In 2013, South Dakota state government introduced pay for performance for “career banded” state employees—accountants/auditors, information technologists, nurses, environmental scientists, and engineers. Each year, state employees in those fields have received 0% to 4.5% raises, depending on their scores on the Accountability and Competency Evaluation.
But as we know, money’s tight in Pierre, and the Governor has to pick his priorities. Performance pay is not one of those priorities: instead of trying to quantify how well each of the thousand-some career-banded state workers does her or his job, the Governor is asking the Legislature to give them all the same 1% raise as the rest of state government’s nearly 12,000-strong workforce.
This proposal gets me thinking about Governor Daugaard’s evolution of thinking on teacher pay. When he first turned his attention to South Dakota’s abysmal teacher pay in 2012, Governor Daugaard tried to create a merit pay system. Voters recognized merit pay doesn’t work and rejected his plan at the polls. When our chastened Governor returned to the teacher pay issue in 2016, he simply advocated raises for all teachers, with no mention of merit pay.

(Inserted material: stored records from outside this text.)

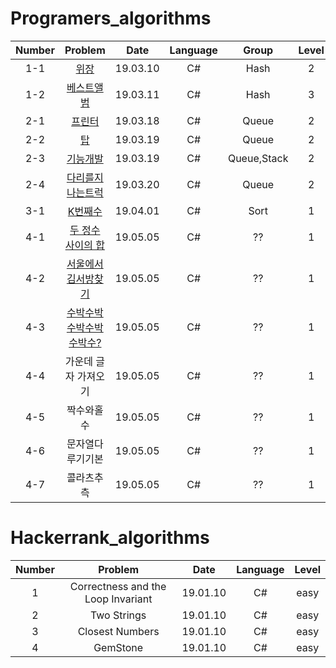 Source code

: # Programers_algorithms

| Number | Problem | Date | Language | Group | Level | Time |
|:------:|:------:|:------:|:------:|:------:|:------:|:------:| 
|  1-1  |  [위장](https://github.com/wkdeo12/algorithm/blob/master/%EC%95%8C%EA%B3%A0%EB%A6%AC%EC%A6%98/programers/01_%EC%9C%84%EC%9E%A5.cs)           |19.03.10|  C#  |Hash| 2 | - |
|  1-2  |  [베스트앨범](https://github.com/wkdeo12/algorithm/blob/master/%EC%95%8C%EA%B3%A0%EB%A6%AC%EC%A6%98/programers/02_BestAlbum.cs)     |19.03.11|  C#  |Hash| 3 | - |
|  2-1  |  [프린터](https://github.com/wkdeo12/algorithm/blob/master/%EC%95%8C%EA%B3%A0%EB%A6%AC%EC%A6%98/programers/03_프린터.cs)     |19.03.18|  C#  |Queue| 2 | 4h |
|  2-2  |  [탑](https://github.com/wkdeo12/algorithm/blob/master/%EC%95%8C%EA%B3%A0%EB%A6%AC%EC%A6%98/programers/04_탑.cs)     |19.03.19|  C#  |Queue| 2 | 2h |
|  2-3  |  [기능개발](https://github.com/wkdeo12/algorithm/blob/master/%EC%95%8C%EA%B3%A0%EB%A6%AC%EC%A6%98/programers/05_기능개발.cs)     |19.03.19|  C#  |Queue,Stack| 2 | 3h |
|  2-4  |  [다리를지나는트럭](https://github.com/wkdeo12/algorithm/blob/master/%EC%95%8C%EA%B3%A0%EB%A6%AC%EC%A6%98/programers/06_다리를지나는트럭.cs)     |19.03.20|  C#  |Queue| 2 | 4h |
|  3-1  |  [K번째수](https://github.com/wkdeo12/algorithm/blob/master/%EC%95%8C%EA%B3%A0%EB%A6%AC%EC%A6%98/programers/07_K번째수.cs)     |19.04.01|  C#  |Sort| 1 | 1h |
|  4-1  |  [두 정수 사이의 합](https://github.com/wkdeo12/algorithm/blob/master/%EC%95%8C%EA%B3%A0%EB%A6%AC%EC%A6%98/programers/08_%EB%91%90%20%EC%A0%95%EC%88%98%20%EC%82%AC%EC%9D%B4%EC%9D%98%20%ED%95%A9.cs)     |19.05.05|  C#  |??| 1 | 7m |
|  4-2  |  [서울에서 김서방찾기](https://github.com/wkdeo12/algorithm/blob/master/%EC%95%8C%EA%B3%A0%EB%A6%AC%EC%A6%98/programers/09_%EC%84%9C%EC%9A%B8%EC%97%90%EC%84%9C%EA%B9%80%EC%84%9C%EB%B0%A9%EC%B0%BE%EA%B8%B0)     |19.05.05|  C#  |??| 1 | 4m |
|  4-3  |  [수박수박수박수박수박수?](https://github.com/wkdeo12/algorithm/blob/master/%EC%95%8C%EA%B3%A0%EB%A6%AC%EC%A6%98/programers/09_수박수박수박수박수박수?.cs) |19.05.05|  C#  |??| 1 | 3m |
|  4-4  | 가운데 글자 가져오기       |19.05.05|  C#  |??| 1 | 3m |
| 4-5   | 짝수와홀수      |19.05.05 |  C#  |??| 1 | 1m |
| 4-6   | 문자열다루기기본      |19.05.05 |  C#  |??| 1 | 10m |
| 4-7   | 콜라츠추측      |19.05.05 |  C#  |??| 1 | 16m |








# Hackerrank_algorithms

| Number | Problem | Date | Language | Level |
|:------:|:------:|:------:|:------:|:------:|
|  1  | Correctness and the Loop Invariant|19.01.10|  C#  | easy |
|  2  | Two Strings|19.01.10|  C#  | easy |
|  3  | Closest Numbers|19.01.10|  C#  | easy |
|  4  | GemStone|19.01.10|  C#  | easy |
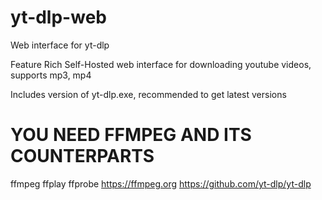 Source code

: # yt-dlp-web
Web interface for yt-dlp

 Feature Rich Self-Hosted web interface for downloading youtube videos, supports mp3, mp4

 Includes version of yt-dlp.exe, recommended to get latest versions

# YOU NEED FFMPEG AND ITS COUNTERPARTS

ffmpeg ffplay ffprobe
 https://ffmpeg.org
 https://github.com/yt-dlp/yt-dlp
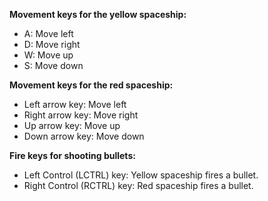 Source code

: **Movement keys for the yellow spaceship:**

- A: Move left
- D: Move right
- W: Move up
- S: Move down

**Movement keys for the red spaceship:**

- Left arrow key: Move left
- Right arrow key: Move right
- Up arrow key: Move up
- Down arrow key: Move down

**Fire keys for shooting bullets:**

- Left Control (LCTRL) key: Yellow spaceship fires a bullet.
- Right Control (RCTRL) key: Red spaceship fires a bullet.
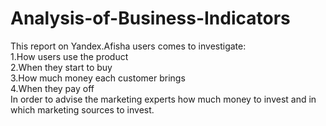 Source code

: # Analysis-of-Business-Indicators
This report on Yandex.Afisha users comes to investigate:  
1.How users use the product  
2.When they start to buy  
3.How much money each customer brings  
4.When they pay off  
In order to advise the marketing experts how much money to invest and in which marketing sources to invest.
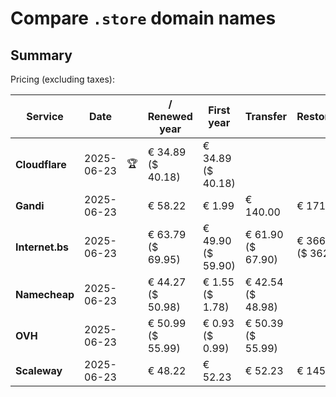 # Compare `.store` domain names

## Summary

Pricing (excluding taxes):

| Service | Date |  | / Renewed year | First year | Transfer | Restoration |
|--|--|--|--|--|--|--|
| **Cloudflare** | 2025-06-23 | 🏆 | € 34.89<br>($ 40.18) | € 34.89<br>($ 40.18) |  |  |
| **Gandi** | 2025-06-23 |  | € 58.22 | € 1.99 | € 140.00 | € 171.16 |
| **Internet.bs** | 2025-06-23 |  | € 63.79<br>($ 69.95) | € 49.90<br>($ 59.90) | € 61.90<br>($ 67.90) | € 366.99<br>($ 362.05) |
| **Namecheap** | 2025-06-23 |  | € 44.27<br>($ 50.98) | € 1.55<br>($ 1.78) | € 42.54<br>($ 48.98) |  |
| **OVH** | 2025-06-23 |  | € 50.99<br>($ 55.99) | € 0.93<br>($ 0.99) | € 50.39<br>($ 55.99) |  |
| **Scaleway** | 2025-06-23 |  | € 48.22 | € 52.23 | € 52.23 | € 145.26 |
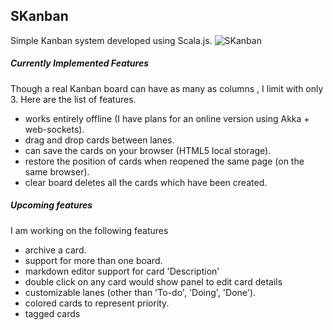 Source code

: ## SKanban
Simple Kanban system developed using Scala.js.
![SKanban](https://dl.dropboxusercontent.com/u/10783650/skanbanlatest.png "SKanban")

##### Currently Implemented Features
Though a real Kanban board can have as many as columns , I limit with only 3. 
Here are the list of features.

* works entirely offline (I have plans for an online version using Akka + web-sockets).
* drag and drop cards between lanes.
* can save the cards on your browser (HTML5 local storage).
* restore the position of cards when reopened the same page (on the same browser).
* clear board deletes all the cards which have been created.

##### Upcoming features
I am working on the following features

* archive a card.
* support for more than one board.
* markdown editor support for card 'Description'
* double click on any card would show panel to edit card details
* customizable lanes (other than 'To-do', 'Doing', 'Done').
* colored cards to represent priority.
* tagged cards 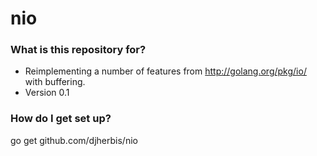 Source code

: # nio #

### What is this repository for? ###

* Reimplementing a number of features from http://golang.org/pkg/io/ with buffering.
* Version 0.1

### How do I get set up? ###

go get github.com/djherbis/nio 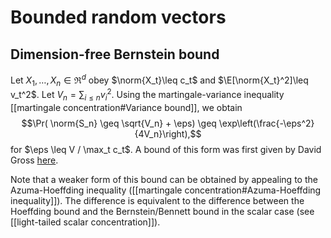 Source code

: 
# Bounded random vectors 

## Dimension-free Bernstein bound 

Let $X_1, \dots, X_n\in\Re^d$ obey $\norm{X_t}\leq c_t$ and $\E[\norm{X_t}^2]\leq v_t^2$. Let $V_n = \sum_{i\leq n}v_i^2$. Using the martingale-variance inequality [[martingale concentration#Variance bound]], we obtain 
$$\Pr( \norm{S_n} \geq \sqrt{V_n} + \eps) \geq \exp\left(\frac{-\eps^2}{4V_n}\right),$$
for $\eps \leq V / \max_t c_t$. A bound of this form was first given by David Gross [here](https://arxiv.org/pdf/0910.1879). 

Note that a weaker form of this bound can be obtained by appealing to the Azuma-Hoeffding inequality ([[martingale concentration#Azuma-Hoeffding inequality]]). The difference is equivalent to the difference between the Hoeffding bound and the Bernstein/Bennett bound in the scalar case (see [[light-tailed scalar concentration]]).   
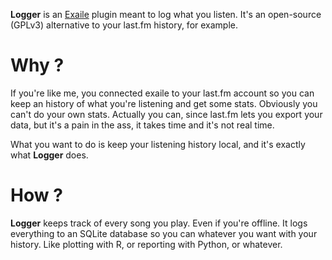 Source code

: **Logger** is an [Exaile](http://www.exaile.org/) plugin meant to log what you
listen. It's an open-source (GPLv3) alternative to your last.fm history, for
example.

# Why ?

If you're like me, you connected exaile to your last.fm account so you can keep
an history of what you're listening and get some stats. Obviously you can't do
your own stats. Actually you can, since last.fm lets you export your data, but
it's a pain in the ass, it takes time and it's not real time.

What you want to do is keep your listening history local, and it's exactly what
**Logger** does.


# How ?

**Logger** keeps track of every song you play. Even if you're offline. It logs
everything to an SQLite database so you can whatever you want with your
history. Like plotting with R, or reporting with Python, or whatever.
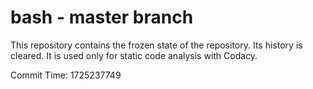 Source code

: # bash - master branch

This repository contains the frozen state of the repository.
Its history is cleared. It is used only for static code
analysis with Codacy.

Commit Time: 1725237749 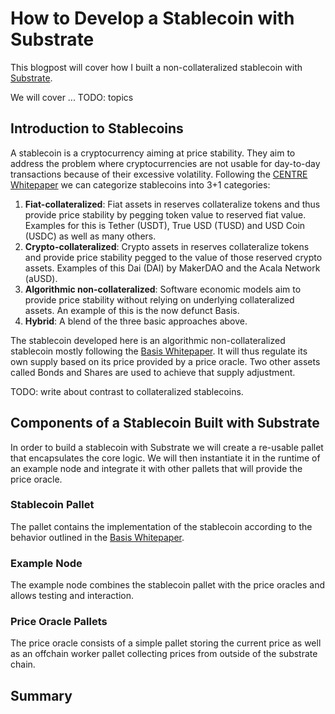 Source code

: # How to Develop a Stablecoin with Substrate

This blogpost will cover how I built a non-collateralized stablecoin with [Substrate](https://substrate.dev/).

We will cover ... TODO: topics

## Introduction to Stablecoins
A stablecoin is a cryptocurrency aiming at price stability. They aim to address the problem where cryptocurrencies are not usable for day-to-day transactions because of their excessive volatility. Following the [CENTRE Whitepaper](https://www.centre.io/pdfs/centre-whitepaper.pdf) we can categorize stablecoins into 3+1 categories:

1. **Fiat-collateralized**: Fiat assets in reserves collateralize tokens and thus provide price stability by pegging token value to reserved fiat value. Examples for this is Tether (USDT), True USD (TUSD) and USD Coin (USDC) as well as many others.
2. **Crypto-collateralized**: Crypto assets in reserves collateralize tokens and provide price stability pegged to the value of those reserved crypto assets. Examples of this Dai (DAI) by MakerDAO and the Acala Network (aUSD).
3. **Algorithmic non-collateralized**: Software economic models aim to provide price stability without relying on underlying collateralized assets. An example of this is the now defunct Basis.
4. **Hybrid**: A blend of the three basic approaches above.

The stablecoin developed here is an algorithmic non-collateralized stablecoin mostly following the [Basis Whitepaper](https://www.basis.io/basis_whitepaper_en.pdf). It will thus regulate its own supply based on its price provided by a price oracle. Two other assets called Bonds and Shares are used to achieve that supply adjustment.

TODO: write about contrast to collateralized stablecoins.

## Components of a Stablecoin Built with Substrate
In order to build a stablecoin with Substrate we will create a re-usable pallet that encapsulates the core logic. We will then instantiate it in the runtime of an example node and integrate it with other pallets that will provide the price oracle.

### Stablecoin Pallet
The pallet contains the implementation of the stablecoin according to the behavior outlined in the [Basis Whitepaper](https://www.basis.io/basis_whitepaper_en.pdf).

### Example Node
The example node combines the stablecoin pallet with the price oracles and allows testing and interaction.

### Price Oracle Pallets
The price oracle consists of a simple pallet storing the current price as well as an offchain worker pallet collecting prices from outside of the substrate chain.

## Summary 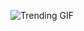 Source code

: ![Trending GIF](https://media4.giphy.com/media/v1.Y2lkPThiYjIxNzcyOHc4ZDhhZjB3OTZ4NnRxM3hycmdxdHlveHp1OGdrbjRvd2J2ODNvNiZlcD12MV9naWZzX3NlYXJjaCZjdD1n/MT5UUV1d4CXE2A37Dg/giphy.gif)
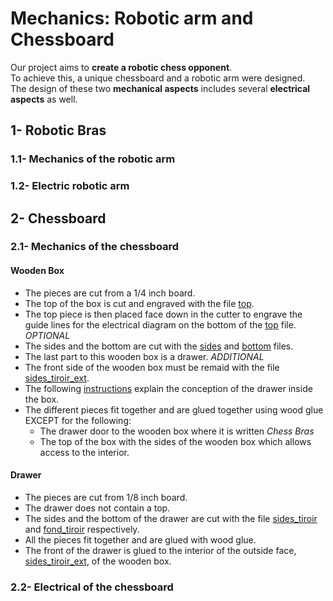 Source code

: # Mechanics: Robotic arm and Chessboard
Our project aims to **create a robotic chess opponent**. <br> To achieve this, a unique chessboard and a robotic arm were designed. <br> The design of these two **mechanical aspects** includes several **electrical aspects** as well.

## 1- Robotic Bras
### 1.1- Mechanics of the robotic arm
### 1.2- Electric robotic arm

## 2- Chessboard
### 2.1- Mechanics of the chessboard
#### Wooden Box
* The pieces are cut from a 1/4 inch board.
* The top of the box is cut and engraved with the file [top](https://github.com/ClanDesDindesLibres2/RoboticArm_ChessBoard_Mechanic/blob/main/Mechanical/WoodenBox/top.svg).
* The top piece is then placed face down in the cutter to engrave the guide lines for the electrical diagram on the bottom of the [top](https://github.com/ClanDesDindesLibres2/RoboticArm_ChessBoard_Mechanic/blob/main/Mechanical/WoodenBox/top.svg) file. *OPTIONAL*
* The sides and the bottom are cut with the [sides](https://github.com/ClanDesDindesLibres2/RoboticArm_ChessBoard_Mechanic/blob/main/Mechanical/WoodenBox/sides.svg)  and [bottom](https://github.com/ClanDesDindesLibres2/RoboticArm_ChessBoard_Mechanic/blob/main/Mechanical/WoodenBox/bottom.svg)  files.
* The last part to this wooden box is a drawer. *ADDITIONAL*
* The front side of the wooden box must be remaid with the file [sides_tiroir_ext](https://github.com/ClanDesDindesLibres2/RoboticArm_ChessBoard_Mechanic/blob/main/Mechanical/WoodenBox/sides_tiroir_ext.svg).
* The following [instructions](https://github.com/ClanDesDindesLibres2/RoboticArm_ChessBoard_Mechanic/blob/main/Mechanical/WoodenBox/top.svg) explain the conception of the drawer inside the box.
* The different pieces fit together and are glued together using wood glue EXCEPT for the following:
   * The drawer door to the wooden box where it is written *Chess Bras*
   * The top of the box with the sides of the wooden box which allows access to the interior.
#### Drawer
* The pieces are cut from 1/8 inch board.
* The drawer does not contain a top.
* The sides and the bottom of the drawer are cut with the file [sides_tiroir](https://github.com/ClanDesDindesLibres2/RoboticArm_ChessBoard_Mechanic/blob/main/Mechanical/WoodenBox/sides_tiroir.svg) and [fond_tiroir](https://github.com/ClanDesDindesLibres2/RoboticArm_ChessBoard_Mechanic/blob/main/Mechanical/WoodenBox/fond_tiroir.svg) respectively.
* All the pieces fit together and are glued with wood glue.
* The front of the drawer is glued to the interior of the outside face, [sides_tiroir_ext](https://github.com/ClanDesDindesLibres2/RoboticArm_ChessBoard_Mechanic/blob/main/Mechanical/WoodenBox/sides_tiroir_ext.svg), of the wooden box. 

### 2.2- Electrical of the chessboard
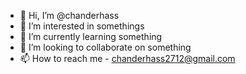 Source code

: - 👋 Hi, I’m @chanderhass
- 👀 I’m interested in somethings
- 🌱 I’m currently learning something
- 💞️ I’m looking to collaborate on something
- 📫 How to reach me - chanderhass2712@gmail.com

<!---
chanderhass/chanderhass is a ✨ special ✨ repository because its `README.md` (this file) appears on your GitHub profile.
You can click the Preview link to take a look at your changes.
--->
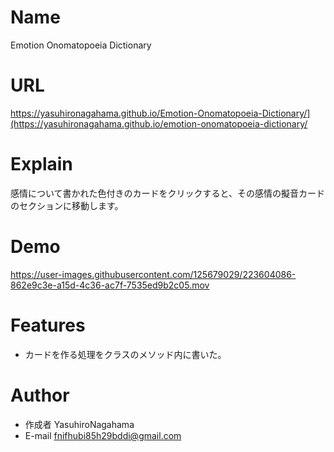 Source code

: # Name

Emotion Onomatopoeia Dictionary

# URL

https://yasuhironagahama.github.io/Emotion-Onomatopoeia-Dictionary/](https://yasuhironagahama.github.io/emotion-onomatopoeia-dictionary/

# Explain

感情について書かれた色付きのカードをクリックすると、その感情の擬音カードのセクションに移動します。

# Demo

https://user-images.githubusercontent.com/125679029/223604086-862e9c3e-a15d-4c36-ac7f-7535ed9b2c05.mov

# Features

* カードを作る処理をクラスのメソッド内に書いた。

# Author

* 作成者 YasuhiroNagahama
* E-mail fnifhubi85h29bddi@gmail.com
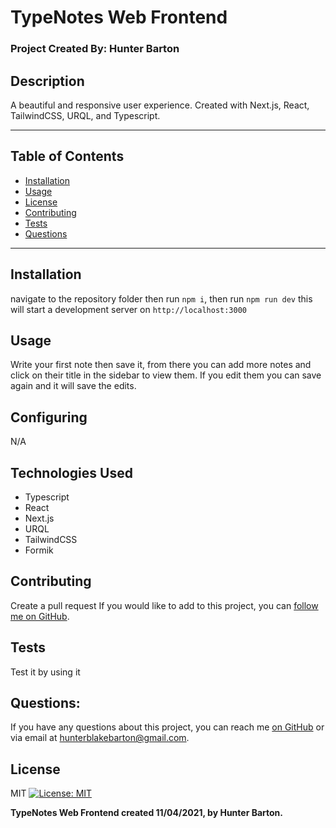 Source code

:  
#  TypeNotes Web Frontend

### Project Created By: Hunter Barton
## **Description**
A beautiful and responsive user experience. Created with Next.js, React, TailwindCSS, URQL, and Typescript.  
  
***
## **Table of Contents**
* [Installation](#installation)
* [Usage](#usage)
* [License](#license) 
* [Contributing](#contributing)
* [Tests](#tests)
* [Questions](#questions)
***
  
## Installation 
navigate to the repository folder then run `npm i`, then run `npm run dev` this will start a development server on `http://localhost:3000`

  
## Usage
Write your first note then save it, from there you can add more notes and click on their title in the sidebar to view them. If you edit them you can save again and it will save the edits.

  
## Configuring
N/A



## Technologies Used
* Typescript
* React
* Next.js
* URQL
* TailwindCSS
* Formik

  
## Contributing
Create a pull request
If you would like to add to this project, you can [follow me on GitHub](https://github.com/mythosmystery).  
  
## Tests
Test it by using it
  
## Questions:
If you have any questions about this project, you can reach me [on GitHub](https://github.com/mythosmystery)
or via email at hunterblakebarton@gmail.com.
  
## License
MIT
[![License: MIT](https://img.shields.io/badge/License-MIT-yellow.svg)](https://opensource.org/licenses/MIT)
  
**TypeNotes Web Frontend created 11/04/2021, by Hunter Barton.** 
   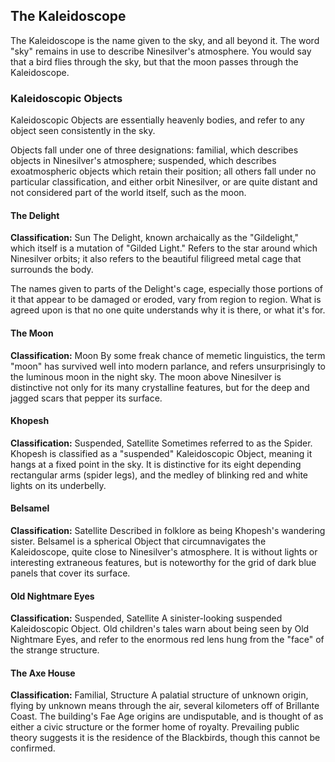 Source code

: ## The Kaleidoscope
The Kaleidoscope is the name given to the sky, and all beyond it. The word "sky" remains in use to describe Ninesilver's atmosphere. You would say that a bird flies through the sky, but that the moon passes through the Kaleidoscope.

### Kaleidoscopic Objects
Kaleidoscopic Objects are essentially heavenly bodies, and refer to any object seen consistently in the sky.

Objects fall under one of three designations: familial, which describes objects in Ninesilver's atmosphere; suspended, which describes exoatmospheric objects which retain their position; all others fall under no particular classification, and either orbit Ninesilver, or are quite distant and not considered part of the world itself, such as the moon.

#### The Delight
**Classification:** Sun
The Delight, known archaically as the "Gildelight," which itself is a mutation of "Gilded Light." Refers to the star around which Ninesilver orbits; it also refers to the beautiful filigreed metal cage that surrounds the body.

The names given to parts of the Delight's cage, especially those portions of it that appear to be damaged or eroded, vary from region to region. What is agreed upon is that no one quite understands why it is there, or what it's for.

#### The Moon
**Classification:** Moon
By some freak chance of memetic linguistics, the term "moon" has survived well into modern parlance, and refers unsurprisingly to the luminous moon in the night sky. The moon above Ninesilver is distinctive not only for its many crystalline features, but for the deep and jagged scars that pepper its surface.

#### Khopesh
**Classification:** Suspended, Satellite
Sometimes referred to as the Spider. Khopesh is classified as a "suspended" Kaleidoscopic Object, meaning it hangs at a fixed point in the sky. It is distinctive for its eight depending rectangular arms (spider legs), and the medley of blinking red and white lights on its underbelly.

#### Belsamel
**Classification:** Satellite
Described in folklore as being Khopesh's wandering sister. Belsamel is a spherical Object that circumnavigates the Kaleidoscope, quite close to Ninesilver's atmosphere. It is without lights or interesting extraneous features, but is noteworthy for the grid of dark blue panels that cover its surface.

#### Old Nightmare Eyes
**Classification:** Suspended, Satellite
A sinister-looking suspended Kaleidoscopic Object. Old children's tales warn about being seen by Old Nightmare Eyes, and refer to the enormous red lens hung from the "face" of the strange structure.

#### The Axe House
**Classification:** Familial, Structure
A palatial structure of unknown origin, flying by unknown means through the air, several kilometers off of Brillante Coast. The building's Fae Age origins are undisputable, and is thought of as either a civic structure or the former home of royalty. Prevailing public theory suggests it is the residence of the Blackbirds, though this cannot be confirmed. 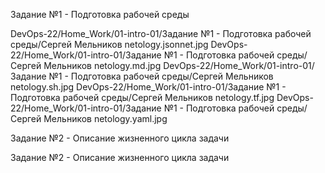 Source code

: Задание №1 - Подготовка рабочей среды

DevOps-22/Home_Work/01-intro-01/Задание №1 - Подготовка рабочей среды/Сергей Мельников netology.jsonnet.jpg
DevOps-22/Home_Work/01-intro-01/Задание №1 - Подготовка рабочей среды/Сергей Мельников netology.md.jpg
DevOps-22/Home_Work/01-intro-01/Задание №1 - Подготовка рабочей среды/Сергей Мельников netology.sh.jpg
DevOps-22/Home_Work/01-intro-01/Задание №1 - Подготовка рабочей среды/Сергей Мельников netology.tf.jpg
DevOps-22/Home_Work/01-intro-01/Задание №1 - Подготовка рабочей среды/Сергей Мельников netology.yaml.jpg

Задание №2 - Описание жизненного цикла задачи

Задание №2 - Описание жизненного цикла задачи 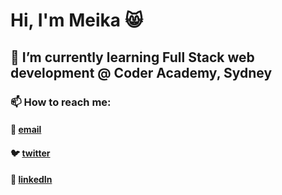 # Hi, I'm Meika 😸

## 🌱 I’m currently learning Full Stack web development @ Coder Academy, Sydney

### 📫 How to reach me:
#### 📩 [email](meikafreckelton@gmail.com)
#### 🐦 [twitter](https://twitter.com/meikafreckelton)
#### 📲 [linkedIn](https://www.linkedin.com/in/meika-freckelton-269741195)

In education and now in state government, Governor Daugaard appears to be acknowledging that merit pay is not an essential part of recruiting and retaining a good workforce.
Merit pay may not work as Cory said but recruiting and retaining quality workers requires competitive pay.
Merit pay for government workers is a fallacy, mal-adapted from the private sectors perverse “profit” motive. Do we really want to incentivize: cops for making more arrests? firemen responding to more calls? judges hearing more cases? teachers with more students in the classroom? bureaucrats for shuffling more papers, or spending less time with us when we have a problem? lawmakers for making more laws?
Government should have merit promotion. Government must have the means to protect due process while timely retraining or firing sub-standard performers. Government merit pay — no way, for soon everyone or nearly everyone is Lake Wobegon’s ‘above average’.
John, as I read through the dreary pablum of the state employees’ evaluation rubric, I saw the kind of “everyone is above average” thinking you speak of. The ratings are Unsatisfactory, Successful 1, Successful 2, Successful 3, and Exceptional. Good grief, why not keep it simple: either you’re successful or you’re not. Either your performance justifies keeping you on the job or it doesn’t. Let merit pay be (1) getting to stay and (2) as you suggest, getting promoted.
And as Mark says, if you offer a competitive wage to start with, you’ll be that much more likely to have good candidates walking in the door to interview.